TASK DIRECTIONS:
All lines below containing the string "MusubiAI" are to be copied.
Segment Start: SOURCE RECORDS
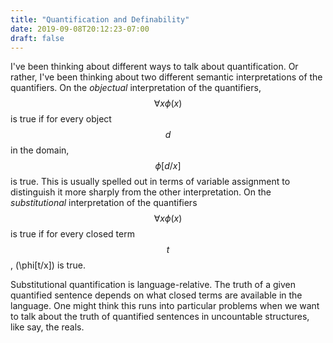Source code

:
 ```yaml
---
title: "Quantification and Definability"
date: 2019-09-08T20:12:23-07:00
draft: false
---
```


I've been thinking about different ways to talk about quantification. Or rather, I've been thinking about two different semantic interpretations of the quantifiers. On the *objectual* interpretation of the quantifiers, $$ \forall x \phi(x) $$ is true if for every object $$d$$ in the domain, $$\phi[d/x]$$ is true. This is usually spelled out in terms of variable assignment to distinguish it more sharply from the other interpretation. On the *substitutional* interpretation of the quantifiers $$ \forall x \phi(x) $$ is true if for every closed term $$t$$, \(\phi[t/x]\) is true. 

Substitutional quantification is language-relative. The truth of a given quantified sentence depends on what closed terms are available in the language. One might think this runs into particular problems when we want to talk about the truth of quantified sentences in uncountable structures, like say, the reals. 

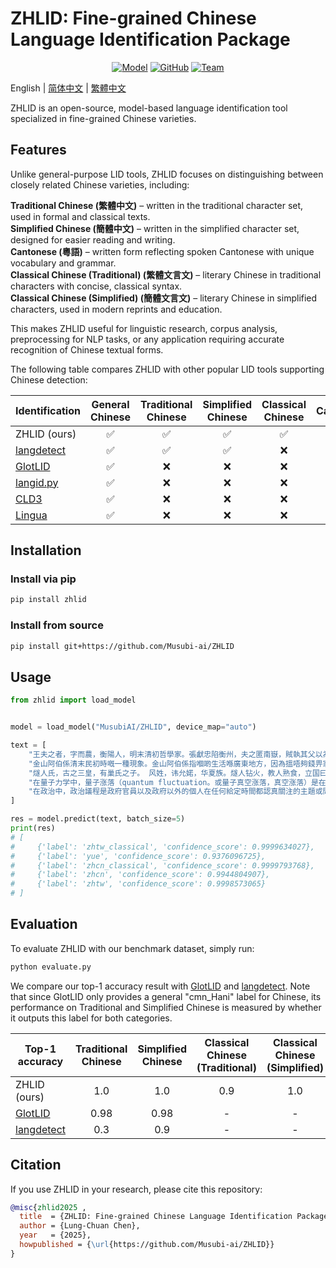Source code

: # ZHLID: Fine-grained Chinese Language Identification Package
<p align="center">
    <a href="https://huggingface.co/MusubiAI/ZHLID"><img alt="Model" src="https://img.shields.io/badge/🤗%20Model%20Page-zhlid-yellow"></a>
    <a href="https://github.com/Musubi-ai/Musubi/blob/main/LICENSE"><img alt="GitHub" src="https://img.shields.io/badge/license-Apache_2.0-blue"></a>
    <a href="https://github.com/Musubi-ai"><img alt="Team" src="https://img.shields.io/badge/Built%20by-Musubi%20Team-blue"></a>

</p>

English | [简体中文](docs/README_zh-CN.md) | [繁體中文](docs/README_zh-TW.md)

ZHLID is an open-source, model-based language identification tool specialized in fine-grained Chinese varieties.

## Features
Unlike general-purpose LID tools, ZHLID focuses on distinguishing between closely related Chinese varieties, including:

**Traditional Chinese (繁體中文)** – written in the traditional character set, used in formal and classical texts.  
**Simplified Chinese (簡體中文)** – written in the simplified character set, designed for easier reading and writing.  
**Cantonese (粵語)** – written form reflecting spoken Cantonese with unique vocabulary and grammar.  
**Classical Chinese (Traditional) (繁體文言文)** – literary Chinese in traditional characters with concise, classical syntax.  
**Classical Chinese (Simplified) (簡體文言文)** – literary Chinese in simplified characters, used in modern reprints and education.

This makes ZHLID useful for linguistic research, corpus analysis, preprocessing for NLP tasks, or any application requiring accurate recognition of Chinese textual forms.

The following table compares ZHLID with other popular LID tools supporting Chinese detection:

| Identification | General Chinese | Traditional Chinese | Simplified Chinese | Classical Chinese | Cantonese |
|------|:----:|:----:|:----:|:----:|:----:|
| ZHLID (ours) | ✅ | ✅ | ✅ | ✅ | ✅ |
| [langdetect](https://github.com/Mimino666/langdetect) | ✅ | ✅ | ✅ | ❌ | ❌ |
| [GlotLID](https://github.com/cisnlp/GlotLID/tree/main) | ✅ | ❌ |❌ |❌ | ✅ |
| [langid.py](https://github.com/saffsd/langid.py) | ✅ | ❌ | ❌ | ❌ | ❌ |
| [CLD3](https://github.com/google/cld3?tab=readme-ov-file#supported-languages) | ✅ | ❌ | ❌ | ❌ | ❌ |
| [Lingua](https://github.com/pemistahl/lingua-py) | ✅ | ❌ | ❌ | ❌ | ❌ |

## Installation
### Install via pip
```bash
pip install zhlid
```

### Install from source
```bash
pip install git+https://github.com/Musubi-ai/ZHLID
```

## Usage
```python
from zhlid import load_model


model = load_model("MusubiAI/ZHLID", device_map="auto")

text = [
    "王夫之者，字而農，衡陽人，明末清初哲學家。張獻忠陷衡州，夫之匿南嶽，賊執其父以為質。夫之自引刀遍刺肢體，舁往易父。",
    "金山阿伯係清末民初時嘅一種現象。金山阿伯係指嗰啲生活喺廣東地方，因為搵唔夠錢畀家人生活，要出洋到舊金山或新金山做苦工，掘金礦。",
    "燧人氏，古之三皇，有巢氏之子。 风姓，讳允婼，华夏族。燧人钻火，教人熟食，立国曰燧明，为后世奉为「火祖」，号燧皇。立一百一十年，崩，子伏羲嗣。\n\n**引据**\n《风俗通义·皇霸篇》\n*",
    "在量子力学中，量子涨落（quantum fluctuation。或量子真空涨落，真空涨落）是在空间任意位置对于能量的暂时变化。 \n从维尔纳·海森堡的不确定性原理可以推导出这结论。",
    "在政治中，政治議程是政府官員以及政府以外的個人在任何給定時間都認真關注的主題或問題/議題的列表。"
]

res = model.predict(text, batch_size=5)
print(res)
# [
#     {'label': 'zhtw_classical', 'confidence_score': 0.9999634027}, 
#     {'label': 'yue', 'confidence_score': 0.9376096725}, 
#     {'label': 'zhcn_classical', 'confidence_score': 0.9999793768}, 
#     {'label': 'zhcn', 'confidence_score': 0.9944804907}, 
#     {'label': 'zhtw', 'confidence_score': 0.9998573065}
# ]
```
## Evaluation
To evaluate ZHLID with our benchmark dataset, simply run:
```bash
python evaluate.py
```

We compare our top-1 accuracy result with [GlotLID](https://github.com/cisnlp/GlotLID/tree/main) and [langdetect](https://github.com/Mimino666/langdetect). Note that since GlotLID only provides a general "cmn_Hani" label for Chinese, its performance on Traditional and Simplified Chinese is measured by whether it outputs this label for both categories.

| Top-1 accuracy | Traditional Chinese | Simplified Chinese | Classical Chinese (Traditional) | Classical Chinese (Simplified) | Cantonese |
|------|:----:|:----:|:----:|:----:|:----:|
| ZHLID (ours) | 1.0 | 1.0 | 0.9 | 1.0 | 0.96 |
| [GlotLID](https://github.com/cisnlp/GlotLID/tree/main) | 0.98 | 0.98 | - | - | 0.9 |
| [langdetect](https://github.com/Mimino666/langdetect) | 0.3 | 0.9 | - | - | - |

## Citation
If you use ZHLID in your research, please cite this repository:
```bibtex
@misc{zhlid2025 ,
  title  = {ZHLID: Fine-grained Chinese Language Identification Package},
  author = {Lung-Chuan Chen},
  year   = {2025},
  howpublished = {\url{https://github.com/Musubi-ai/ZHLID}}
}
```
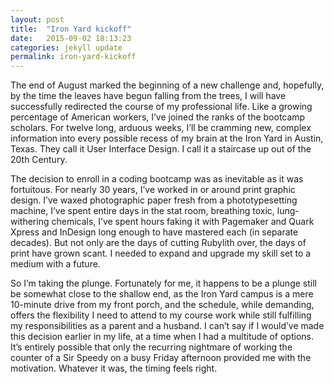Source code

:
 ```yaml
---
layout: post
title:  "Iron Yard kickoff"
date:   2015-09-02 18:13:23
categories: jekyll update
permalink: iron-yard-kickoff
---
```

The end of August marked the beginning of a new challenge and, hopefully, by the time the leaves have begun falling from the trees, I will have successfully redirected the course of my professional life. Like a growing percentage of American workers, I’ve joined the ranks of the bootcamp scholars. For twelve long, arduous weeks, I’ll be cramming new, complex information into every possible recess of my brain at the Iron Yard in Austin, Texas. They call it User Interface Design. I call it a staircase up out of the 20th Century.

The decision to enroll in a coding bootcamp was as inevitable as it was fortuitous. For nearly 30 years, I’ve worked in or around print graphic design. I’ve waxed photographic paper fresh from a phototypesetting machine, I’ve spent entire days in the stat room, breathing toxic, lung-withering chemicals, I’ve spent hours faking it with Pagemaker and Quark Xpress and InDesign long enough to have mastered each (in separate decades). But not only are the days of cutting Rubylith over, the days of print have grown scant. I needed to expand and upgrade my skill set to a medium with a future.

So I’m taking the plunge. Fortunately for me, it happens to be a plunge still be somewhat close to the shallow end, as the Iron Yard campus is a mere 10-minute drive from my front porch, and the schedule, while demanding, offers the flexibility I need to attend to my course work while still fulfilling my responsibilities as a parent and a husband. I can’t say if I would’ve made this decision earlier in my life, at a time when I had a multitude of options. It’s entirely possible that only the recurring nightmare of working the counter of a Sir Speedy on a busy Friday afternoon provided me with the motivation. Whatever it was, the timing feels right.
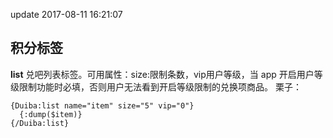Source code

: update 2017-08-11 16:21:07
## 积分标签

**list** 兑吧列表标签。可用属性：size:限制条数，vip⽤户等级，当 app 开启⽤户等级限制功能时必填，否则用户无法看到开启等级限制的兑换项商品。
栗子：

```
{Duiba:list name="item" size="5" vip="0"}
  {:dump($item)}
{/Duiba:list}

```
Segment End: SOURCE RECORDS
EXERCISE SOLUTION:
    <a href="https://huggingface.co/MusubiAI/ZHLID"><img alt="Model" src="https://img.shields.io/badge/🤗%20Model%20Page-zhlid-yellow"></a>
model = load_model("MusubiAI/ZHLID", device_map="auto")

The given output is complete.